Sergio adalah anak tunggal dari pasangan suami istri Anta dan Diana. Sergio hidup serba terpenuhi meskipun kedua orang tua Sergio sama-sama pekerja keras, tapi mereka tidak sekalipun mengabaikan Sergio. Bagi Diana dan Anta, Sergio adalah nomor satu.
Usia pernikahan Anta dan Diana sampai diangka sepuluh tahun dan di perayaan hari jadi mereka, Anta mengungkap keinginan untuk terjun di dunia politik. Diana sebagai istri yang suportif mendukung sang suami tanpa banyak bertanya.
Hari demi hari dihabiskan Anta untuk berkampanye, mempromosikan diri, menebar janji demi mendapat suara rakyat. Tidak terhitung dana yang Anta habiskan untuk kebutuhan kampanye, banner, kaos, uang selipan, sumbangan untuk kebutuhan masyarakat, dan masih banyak lagi. Dana terus keluar tanpa Anta memikirkan pemasukan bisnisnya yang kian lama semakin menipis hingga rugi karena tidak diurus dengan benar, meski Anta sudah melimpahkan ke orang kepercayaannya. Akibatnya bisnis Anta terpaksa gulung tikar dan Anta harus menghadapi kekalahan dirinya.

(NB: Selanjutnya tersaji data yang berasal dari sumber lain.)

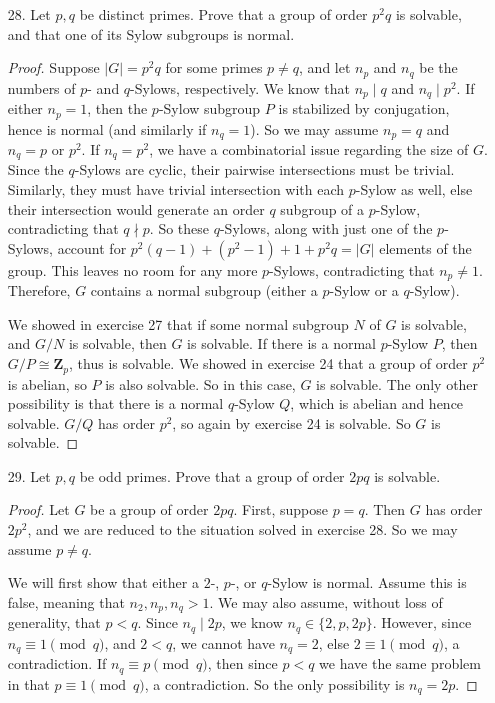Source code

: \documentclass[10pt]{article}
\newcommand{\Z}{\mathbf{Z}}
\begin{document}
\begin{enumerate}
\item[28.] Let $p, q$ be distinct primes.  Prove that a group of order $p^2 q$ is solvable, and that one of its Sylow subgroups is normal.

\begin{proof}
Suppose $|G| = p^2q$ for some primes $p \neq q$, and let $n_p$ and $n_q$ be the numbers of $p$- and $q$-Sylows, respectively.  We know that $n_p \mid q$ and $n_q \mid p^2$.  If either $n_p = 1$, then the $p$-Sylow subgroup $P$ is stabilized by conjugation, hence is normal (and similarly if $n_q = 1$).  So we may assume $n_p = q$ and $n_q = p$ or $p^2$.  If $n_q = p^2$, we have a combinatorial issue regarding the size of $G$.  Since the $q$-Sylows are cyclic, their pairwise intersections must be trivial.  Similarly, they must have trivial intersection with each $p$-Sylow as well, else their intersection would generate an order $q$ subgroup of a $p$-Sylow, contradicting that $q \nmid p$.  So these $q$-Sylows, along with just one of the $p$-Sylows, account for $p^2(q-1) + (p^2 - 1) + 1 + p^2q = |G|$ elements of the group.  This leaves no room for any more $p$-Sylows, contradicting that $n_p \neq 1$.  Therefore, $G$ contains a normal subgroup (either a $p$-Sylow or a $q$-Sylow).

We showed in exercise 27 that if some normal subgroup $N$ of $G$ is solvable, and $G / N$ is solvable, then $G$ is solvable.  If there is a normal $p$-Sylow $P$, then $G / P \cong \Z_p$, thus is solvable.  We showed in exercise 24 that a group of order $p^2$ is abelian, so $P$ is also solvable.  So in this case, $G$ is solvable.  The only other possibility is that there is a normal $q$-Sylow $Q$, which is abelian and hence solvable.  $G/Q$ has order $p^2$, so again by exercise 24 is solvable.  So $G$ is solvable.
\end{proof}

\item[29.] Let $p,q$ be odd primes.  Prove that a group of order $2pq$ is solvable.

\begin{proof}
Let $G$ be a group of order $2pq$.  First, suppose $p = q$.  Then $G$ has order $2p^2$, and we are reduced to the situation solved in exercise 28.  So we may assume $p \neq q$.

We will first show that either a $2$-, $p$-, or $q$-Sylow is normal.  Assume this is false, meaning that $n_2, n_p, n_q > 1$.  We may also assume, without loss of generality, that $p < q$.  Since $n_q \mid 2p$, we know $n_q \in \{2,p,2p\}$.  However, since $n_q \equiv 1 \pmod{q}$, and $2 < q$, we cannot have $n_q = 2$, else $2 \equiv 1 \pmod {q}$, a contradiction.  If $n_q \equiv p \pmod{q}$, then since $p < q$ we have the same problem in that $p \equiv 1 \pmod{q}$, a contradiction.  So the only possibility is $n_q = 2p$.


\end{proof}
\end{enumerate}
\end{document}
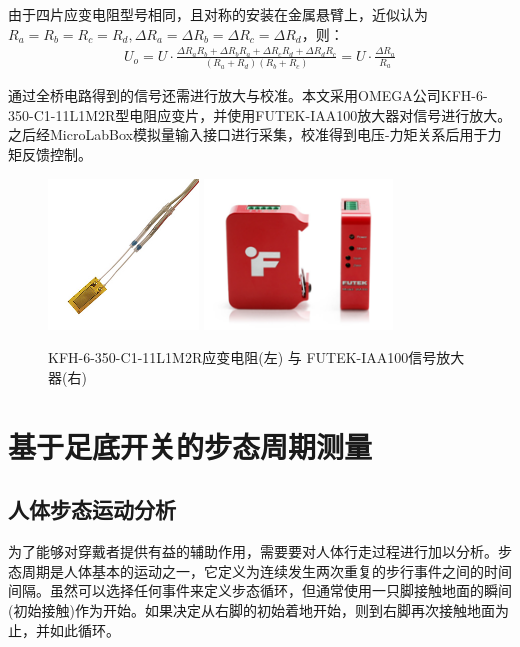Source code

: 由于四片应变电阻型号相同，且对称的安装在金属悬臂上，近似认为$R_a = R_b = R_c = R_d,\Delta R_a = \Delta R_b = \Delta R_c = \Delta R_d$，则：
\begin{align}
U_o = U\cdot \frac{\Delta R_a R_b + \Delta R_b R_a + \Delta R_c R_d + \Delta R_d R_c}{(R_a + R_d)(R_b + R_c)}= U\cdot \frac{\Delta R_a}{R_a}
\end{align}

通过全桥电路得到的信号还需进行放大与校准。本文采用OMEGA公司KFH-6-350-C1-11L1M2R型电阻应变片，并使用FUTEK-IAA100放大器对信号进行放大。之后经MicroLabBox模拟量输入接口进行采集，校准得到电压-力矩关系后用于力矩反馈控制。
\begin{figure}[htb]
    \includegraphics[width=4cm]{fig/f28.jpg}\quad\quad
    \includegraphics[width=5cm]{fig/f28.png}
    \caption{KFH-6-350-C1-11L1M2R应变电阻(左) 与 FUTEK-IAA100信号放大器(右)}
    \label{fig:subfigss}
\end{figure}
\section{基于足底开关的步态周期测量}
\subsection{人体步态运动分析}

为了能够对穿戴者提供有益的辅助作用，需要要对人体行走过程进行加以分析。步态周期是人体基本的运动之一，它定义为连续发生两次重复的步行事件之间的时间间隔。虽然可以选择任何事件来定义步态循环，但通常使用一只脚接触地面的瞬间(初始接触)作为开始。如果决定从右脚的初始着地开始，则到右脚再次接触地面为止，并如此循环。

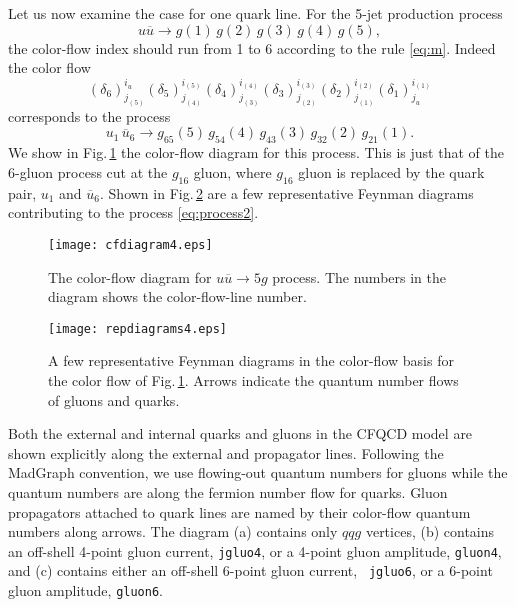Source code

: \documentclass[a4paper,11pt]{article}
\begin{document}
Let us now examine the case for one quark line. For the 5-jet production process
\begin{equation}
u\overline{u}\rightarrow g(1)\,g(2)\,g(3)\,g(4)\,g(5),
\label{eq:process1}
\end{equation}
the color-flow index should run from 1 to 6
according to the rule \eqref{eq:m}. Indeed the color flow
\begin{equation}
 (\delta_6)^{i_u}_{j_{(5)}}(\delta_5)^{i_{(5)}}_{j_{(4)}}
(\delta_4)^{i_{(4)}}_{j_{(3)}}
(\delta_3)^{i_{(3)}}_{j_{(2)}}(\delta_2)^{i_{(2)}}_{j_{(1)}}
(\delta_1)^{i_{(1)}}_{j_u}
\label{eq:deltas}
\end{equation}
corresponds to the process
 \begin{equation}
 u_1\,\overline{u}_6\rightarrow
g_{65}(5)\,g_{54}(4)\,g_{43}(3)\,g_{32}(2)\,g_{21}(1).
\label{eq:process2}
\end{equation}
We show in Fig.\,\ref{fig:cfdiagram} the color-flow diagram for this
process. This is just that of the 6-gluon process cut at the
$g_{16}$ gluon, where $g_{16}$ gluon is replaced by the quark pair, $u_1$
and $\overline{u}_6$. Shown in Fig.\,\ref{fig:repdiagrams} are a few representative Feynman
diagrams contributing to the process \eqref{eq:process2}.
\begin{figure}
\begin{center}
\texttt{[image: cfdiagram4.eps]}
\caption{The color-flow diagram for $u\overline{u}\rightarrow
 5g$ process. The numbers in the diagram shows the color-flow-line number.}
\label{fig:cfdiagram}
\end{center}
\end{figure}
\begin{figure}
\begin{center}
\texttt{[image: repdiagrams4.eps]}
\caption{A few representative Feynman diagrams in the color-flow basis
 for the color flow of Fig.\,\ref{fig:cfdiagram}. Arrows indicate the
 quantum number flows of gluons and quarks.}
\label{fig:repdiagrams}
\end{center}
\end{figure}
Both the external and internal quarks and gluons in the CFQCD model are
shown explicitly along the external and propagator lines. Following the
MadGraph convention, we use flowing-out quantum numbers for gluons while
the quantum numbers are along the fermion number flow for quarks. Gluon
propagators attached to quark lines are named by their color-flow
quantum numbers along arrows. The diagram (a) contains
only $qqg$ vertices, (b) contains an off-shell 4-point gluon current,
{\tt jgluo4}, or a 4-point gluon amplitude, {\tt gluon4}, and (c) contains either an off-shell 6-point gluon current, {\tt
jgluo6}, or a 6-point gluon amplitude, {\tt gluon6}.
\end{document}
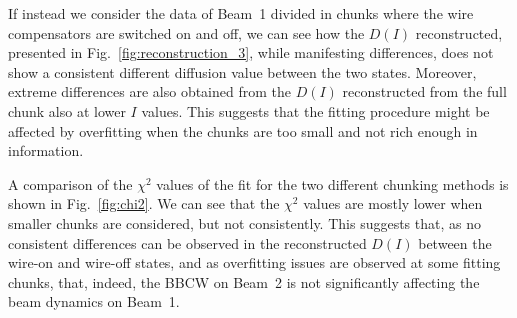 
If instead we consider the data of Beam~1 divided in chunks where the wire compensators are switched on and off, we can see how the $D(I)$ reconstructed, presented in Fig.~\ref{fig:reconstruction_3}, while manifesting differences, does not show a consistent different diffusion value between the two states. Moreover, extreme differences are also obtained from the $D(I)$ reconstructed from the full chunk also at lower $I$ values. This suggests that the fitting procedure might be affected by overfitting when the chunks are too small and not rich enough in information.

A comparison of the $\chi^2$ values of the fit for the two different chunking methods is shown in Fig.~\ref{fig:chi2}. We can see that the $\chi^2$ values are mostly lower when smaller chunks are considered, but not consistently. This suggests that, as no consistent differences can be observed in the reconstructed $D(I)$ between the wire-on and wire-off states, and as overfitting issues are observed at some fitting chunks, that, indeed, the BBCW on Beam~2 is not significantly affecting the beam dynamics on Beam~1.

Anta terpuruk, semua usahanya gagal, dan Sergio pun tidak lagi mengenal lagi ayah kandungnya berkat lelaki itu selalu pulang larut malam, mabuk-mabukan, bahkan beberapa kali bertengkar dengan Diana.
Satu tahun berlalu, Anta kembali bangkit dan lebih bisa beradaptasi dengan keadaan. Namun bukan kapok terjun di dunia politik, Anta justru semakin berambisi untuk bisa menempati salah satu bangku DPR di pemilihan selanjutnya. Dengan segala bujuk rayu, Anta berhasil membuat Diana kembali mendukung ambisinya.
Dana dari bisnis Diana dialihkan untuk menaikan pamor Anta bahkan jauh sebelum rival Anta yang lain melaksanakan kampanye. Anta mencuri start dengan menemui masyarakat, diam-diam mendengarkan semua keluhan, diam-diam memberi solusi juga bantuan, hingga kepercayaan terbentuk.
Anta yang terus menggunakan uang dari bisnis istrinya dan Diana yang lama kelamaan mengalami kerugian. Semua seolah terulang kembali, bisnis Diana dibidang fashion langsung hancur karena perempuan itu tidak sanggup membeli bahan sementara hutang sudah menumpuk banyak.
Sergio tidak akan pernah lupa ketika mendapati Diana pingsan dan dinyatakan kelelahan oleh Dokter. Hanya kelelahan tapi keesokan harinya Sergio sudah kehilangan Diana untuk selama-lamanya. Bahkan hingga akhir, Diana masih mempedulikan Anta— orang yang notabene-nya membuat kondisinya seperti ini.
Sergio ingat jelas bagaimana dengan Diana menyampaikan pesan terakhirnya dengan suara lemah. "G-Gio... jagain Papa buat Mama ya? Kamu yang nurut sama Papa... meskipun Papa kamu keliatan beda... tapi Gio tau kan, Papa itu... keluarga Gio satu-satunya?"
Berbekal janjinya dengan Diana, meski seburuk dan semenyebalkan apapun Anta, Sergio selalu menuruti permintaan Anta meski selalu ia lakukan setengah hati dan kebanyakan gagal. Tapi setidaknya Sergio memenuhi janjinya pada Diana untuk menurut kepada Anta. Maka hari ini, ketika ia kembali diminta Anta untuk memainkan peran demi kelancaran suntikan dana untuk ambisi Anta, Sergio berjalan cepat menyusul Sasha. Mencekal salah satu lengan perempuan itu hingga membuatnya terpaksa berhenti dan berbalik menghadap Sergio.
"Lo sengaja berangkat pagi buat ngehindarin gue?"
Sasha yang tadinya terlihat kaget, secepat kilat berusaha menetralkan ekspresinya. Menarik tangan dari cekalan Sergio sembari berkata, "enggak!"
"Terus, kenapa lo berangkat sepagi ini?"
Sasha mengernyit bingung. "Ya terserah gue lah! Kenapa lo ribet?"
"Gue disuruh buat jemput lo." Sergio menarik napas dalam-dalam, menatap Sasha yang lebih pendek dari dirinya. "Pulang gue an—"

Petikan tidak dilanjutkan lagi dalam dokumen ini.